OGH-Entscheidung vom 21.4.2026, 10 Ob 18/26h

 

Sachverhalt:

Das Fürstliche Landgericht in Liechtenstein ersuchte ein österreichisches Bezirksgericht im Wege der Rechtshilfe um die Vernehmung zweier Zeugen. Diese waren Geschäftsführer bzw. Mitarbeiter einer Kommunikationsagentur. Im liechtensteinischen Hauptverfahren ging es um eine Klage auf Zahlung, Widerruf und Unterlassung rufschädigender Äußerungen, die unter anderem über diese Agentur verbreitet worden waren.

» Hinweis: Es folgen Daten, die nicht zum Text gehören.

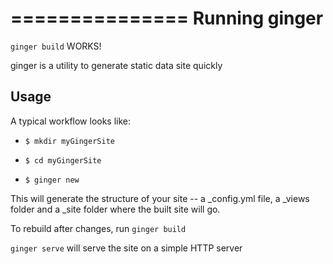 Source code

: ===============
 Running ginger
===============

`ginger build` WORKS!

ginger is a utility to generate static data site quickly


Usage
-----

A typical workflow looks like:

* `$ mkdir myGingerSite`

* `$ cd myGingerSite`

* `$ ginger new`

This will generate the structure of your site -- a _config.yml file, a _views folder and a _site folder where the built site will go.


To rebuild after changes, run `ginger build`

`ginger serve` will serve the site on a simple HTTP server
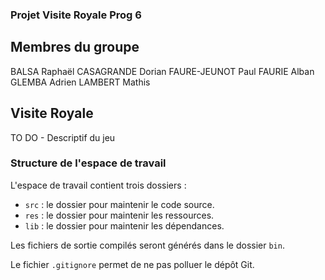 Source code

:### Projet Visite Royale Prog 6

## Membres du groupe

BALSA Raphaël
CASAGRANDE Dorian
FAURE-JEUNOT Paul
FAURIE Alban
GLEMBA Adrien
LAMBERT Mathis

## Visite Royale

TO DO - Descriptif du jeu

### Structure de l'espace de travail

L'espace de travail contient trois dossiers :

- `src` : le dossier pour maintenir le code source.
- `res` : le dossier pour maintenir les ressources.
- `lib` : le dossier pour maintenir les dépendances.

Les fichiers de sortie compilés seront générés dans le dossier `bin`.

Le fichier `.gitignore` permet de ne pas polluer le dépôt Git.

Die Zeugen verweigerten ihre Aussage und beriefen sich auf die anwaltliche Verschwiegenheitspflicht. Sie brachten vor, ihre Agentur sei von der Anwaltskanzlei der Beklagten mit Dienstleistungen im Bereich der Pressearbeit (Litigation-PR) beauftragt und vertraglich zur Verschwiegenheit verpflichtet worden. Sie seien daher als Hilfskräfte des Rechtsanwalts anzusehen.

 

Entscheidung:

Das Erstgericht sah die Aussageverweigerung als unberechtigt an, da die Zeugen nicht schlüssig dargelegt hätten, zur Erfüllung welcher spezifisch anwaltlichen Tätigkeit sie herangezogen worden seien. Das Rekursgericht hingegen gab dem Rekurs der Zeugen statt und erachtete die Aussageverweigerung als rechtmäßig, da die Zeugen unbestritten von der Anwaltskanzlei zur Erbringung von Dienstleistungen im Rahmen des Mandats beauftragt und zur Verschwiegenheit verpflichtet worden waren.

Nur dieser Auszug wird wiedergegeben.